The principle is the key point: Less really is more.

Since all students have genius inside, great education means helping them get a great education, not trying to give it to them.

Did you get that? It’s so powerful, yet so different than the conveyor belt. Most of us don’t really get it, even when we hear it.

Great education means helping the student get a great education himself, not trying to give it to them. This is so important.

Great mentors learn how to 1) sit with the beginning learner while he or she learns, helping but never hindering, and 2) simultaneously let the learner learn without trying to take over the learning and turn it into an adult-friendly schooling session.

When you learn to do these two things, you’ll be a truly great mentor!

Seal6sized

Do you want to learn more techniques and principles
on how to provide truly great education?
Read Oliver DeMille’s new book
What’s So Great About the Classics?: TJEd for Dads.

Available in e-book and audio book as part of the TJEd for Dads seminar bundle.

About the Author:

Rachel is the co-author of Leadership Education: The Phases of Learning and the audio series Core and Love of Learning: A Recipe for Success, and the author of the award-winning educational resource, This Week in History. She is an accomplished musician, writer, literary editor, public speaker, consultant and momschool organizer.

5 Comments

  1. Anita June 13, 2014 at 1:46 pm - Reply

    After I read this, I was excited to try it right away, so I got a book and went to read where my kids were playing and looking at a hidden picture in a magazine. Soon my oldest got a book of her own and was trying to read it. As she got stumped she asked me what the word was. I invited her to sit by me. I tried to do what this article says, and it was HARD to not jump in with the right word or sound.

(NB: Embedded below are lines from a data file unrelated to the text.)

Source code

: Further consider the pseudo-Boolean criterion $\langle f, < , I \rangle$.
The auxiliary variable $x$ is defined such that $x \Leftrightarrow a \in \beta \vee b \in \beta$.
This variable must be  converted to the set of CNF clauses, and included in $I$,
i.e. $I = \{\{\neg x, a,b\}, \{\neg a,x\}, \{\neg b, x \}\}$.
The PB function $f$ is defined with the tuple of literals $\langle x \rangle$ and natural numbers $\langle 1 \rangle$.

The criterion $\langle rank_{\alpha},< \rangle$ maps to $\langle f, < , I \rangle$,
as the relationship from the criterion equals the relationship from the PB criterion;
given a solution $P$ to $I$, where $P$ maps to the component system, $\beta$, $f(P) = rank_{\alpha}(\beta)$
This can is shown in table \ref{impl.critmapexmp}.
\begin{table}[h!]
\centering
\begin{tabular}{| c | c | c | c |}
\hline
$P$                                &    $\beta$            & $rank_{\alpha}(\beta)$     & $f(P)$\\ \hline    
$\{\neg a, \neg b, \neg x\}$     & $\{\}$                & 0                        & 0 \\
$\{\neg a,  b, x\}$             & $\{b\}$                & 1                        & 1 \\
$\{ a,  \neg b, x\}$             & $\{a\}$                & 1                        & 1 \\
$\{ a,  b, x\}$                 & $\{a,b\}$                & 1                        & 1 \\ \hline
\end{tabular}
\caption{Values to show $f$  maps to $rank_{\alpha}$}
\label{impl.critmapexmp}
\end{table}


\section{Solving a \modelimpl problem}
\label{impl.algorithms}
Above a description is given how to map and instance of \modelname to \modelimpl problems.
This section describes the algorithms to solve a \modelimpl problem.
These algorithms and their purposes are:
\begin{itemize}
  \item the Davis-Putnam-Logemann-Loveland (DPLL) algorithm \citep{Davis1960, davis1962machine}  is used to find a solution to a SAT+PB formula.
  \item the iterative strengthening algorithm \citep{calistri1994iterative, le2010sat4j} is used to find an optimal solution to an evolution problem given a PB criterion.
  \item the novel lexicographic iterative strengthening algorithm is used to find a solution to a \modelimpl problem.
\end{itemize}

What do you do when a child adds letters or sounds to words, like L in a phrase “Peter Pepper’s Puppy”? I let her keep going, but wondered, “What do I do now?”

  2. Anita June 24, 2014 at 5:18 pm - Reply

    7 years old.

  3. Stevi September 27, 2014 at 8:37 pm - Reply

    I have a question. How does this translate to helping with a physical skill? For example, I have a toddler who is learning to do zippers and buttons, and put on his own shirt and jacket. When he get’s stuck, I usually either say “You can do it” or give a bit of a tug here or there to help him keep his momentum. That seems to be exactly like those instincts mentioned for the reading example, to either push too hard or finish the task. Do I let him experience the frustration of not being able to do it? Do I wait for him to ask for help?